Leader of heroin smuggling ring with ties to Mexican cartel sentenced

Local News

COLUMBUS (WCMH) — The leader of a large heroin smuggling ring, with ties to a Mexican drug cartel, received a long prison sentence in Franklin County Court this morning.

Jose Govea-Jimenez, 48, pleaded guilty to several felony counts drug trafficking and engaging in a pattern of corrupt activity and was sentenced to 21 years in prison.

Govea-Jimenez apologized to the court for dealing heroin, but in his allocution, he downplayed his involvement, which caused the judge to state, “I cannot trust what you say.”

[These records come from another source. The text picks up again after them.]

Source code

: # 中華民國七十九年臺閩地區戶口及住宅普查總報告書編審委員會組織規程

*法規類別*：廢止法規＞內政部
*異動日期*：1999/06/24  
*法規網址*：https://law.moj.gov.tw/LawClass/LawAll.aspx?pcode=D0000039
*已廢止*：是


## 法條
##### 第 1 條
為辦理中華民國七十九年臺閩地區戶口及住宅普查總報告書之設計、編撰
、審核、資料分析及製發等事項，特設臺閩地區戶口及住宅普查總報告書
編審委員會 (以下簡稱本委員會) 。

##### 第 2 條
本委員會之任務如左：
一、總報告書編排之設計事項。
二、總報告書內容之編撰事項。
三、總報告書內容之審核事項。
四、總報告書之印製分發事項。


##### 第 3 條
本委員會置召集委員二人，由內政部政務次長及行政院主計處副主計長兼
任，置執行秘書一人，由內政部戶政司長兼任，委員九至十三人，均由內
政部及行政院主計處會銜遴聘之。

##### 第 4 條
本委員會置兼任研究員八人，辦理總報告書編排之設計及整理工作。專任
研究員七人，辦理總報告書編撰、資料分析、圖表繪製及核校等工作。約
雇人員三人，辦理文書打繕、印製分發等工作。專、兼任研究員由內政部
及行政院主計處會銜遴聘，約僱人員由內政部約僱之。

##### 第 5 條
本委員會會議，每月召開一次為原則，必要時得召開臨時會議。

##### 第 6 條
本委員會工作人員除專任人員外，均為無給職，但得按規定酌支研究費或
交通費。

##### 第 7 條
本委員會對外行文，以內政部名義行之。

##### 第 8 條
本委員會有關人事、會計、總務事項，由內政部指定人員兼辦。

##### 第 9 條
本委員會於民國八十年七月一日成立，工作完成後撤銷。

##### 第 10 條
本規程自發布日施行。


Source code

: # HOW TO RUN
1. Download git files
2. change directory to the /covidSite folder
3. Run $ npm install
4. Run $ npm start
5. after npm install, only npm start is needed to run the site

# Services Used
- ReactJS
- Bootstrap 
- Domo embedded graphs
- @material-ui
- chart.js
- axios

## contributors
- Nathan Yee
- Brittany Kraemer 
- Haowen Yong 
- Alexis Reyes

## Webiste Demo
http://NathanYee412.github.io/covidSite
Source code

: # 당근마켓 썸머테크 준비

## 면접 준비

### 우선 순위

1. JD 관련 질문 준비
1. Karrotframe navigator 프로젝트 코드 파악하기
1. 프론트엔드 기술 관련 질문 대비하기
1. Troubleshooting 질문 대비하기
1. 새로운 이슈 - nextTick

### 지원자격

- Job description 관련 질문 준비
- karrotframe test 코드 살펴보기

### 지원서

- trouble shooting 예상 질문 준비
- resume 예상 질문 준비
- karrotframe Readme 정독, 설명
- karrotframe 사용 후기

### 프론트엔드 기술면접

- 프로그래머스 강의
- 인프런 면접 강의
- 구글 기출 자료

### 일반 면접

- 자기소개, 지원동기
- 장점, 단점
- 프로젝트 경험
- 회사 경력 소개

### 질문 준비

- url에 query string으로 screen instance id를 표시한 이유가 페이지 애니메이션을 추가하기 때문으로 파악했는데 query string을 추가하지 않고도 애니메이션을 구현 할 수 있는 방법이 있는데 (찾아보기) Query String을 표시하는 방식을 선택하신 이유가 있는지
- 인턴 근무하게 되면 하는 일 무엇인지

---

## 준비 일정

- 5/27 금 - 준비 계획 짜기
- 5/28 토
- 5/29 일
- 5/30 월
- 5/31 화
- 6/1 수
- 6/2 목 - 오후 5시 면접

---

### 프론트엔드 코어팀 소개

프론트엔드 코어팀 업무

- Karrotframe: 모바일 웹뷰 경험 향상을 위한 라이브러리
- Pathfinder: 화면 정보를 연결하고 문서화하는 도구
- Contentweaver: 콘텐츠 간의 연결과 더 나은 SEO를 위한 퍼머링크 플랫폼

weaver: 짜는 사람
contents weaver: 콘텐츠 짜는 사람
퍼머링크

Before Gove-Jimenez’ sentencing, the prosecutor explained the power Jimenez held in the heroin ring.

“This is the ringleader of an organization that is so fear-inspiring, that people who come here from Mexico refuse to testify against him because they know as soon as they are done their family will be murdered in Mexico,” said Assistant Franklin County Prosecutor Dan Stanley.

NBC4 is not identifying a witness who was arrested along with Jimenez last November and testified about heroin buys.

“Why were you introduced to him?” Stanley asked. “For the drugs! Can you be more specific? He was bringing me the drugs to my house. What kind of drugs? Heroin! A kilo and the last time two kilos.”

Stanley said the witness agreed to six years in prison for her part in the heroin smuggling ring. That was eventually pleaded down to four years and 11 months for her testimony.

Stanley says Jimenez was responsible for 7,200 kilos of heroin a month being imported into the US. A kilo is 2.2 pounds.

“How much would you have to pay him for it? Stanley asked the witness. $9,000! And how much did you make on it? $14,500,” she said.

Speaking through an interpreter, Govea-Jimenez’ plea didn’t sit well with the judge.

“This has been overblown,” Cindy Badano repeated in English for the judge. “I have accused of many things, and I apologize,” Govea-Jimenez said.

The judge questioned him before sentencing him, admonishing him about not taking responsibility.

“So I am surprised to hear you say your participation was overblown because I was very intentional about explaining to you the statutory requirements for a conviction,” said  Franklin County Court of Common Pleas Judge Kimberly Cocroft.

After serving 21 years behind bars Govea-Jimenez will be subjected to a deportation order.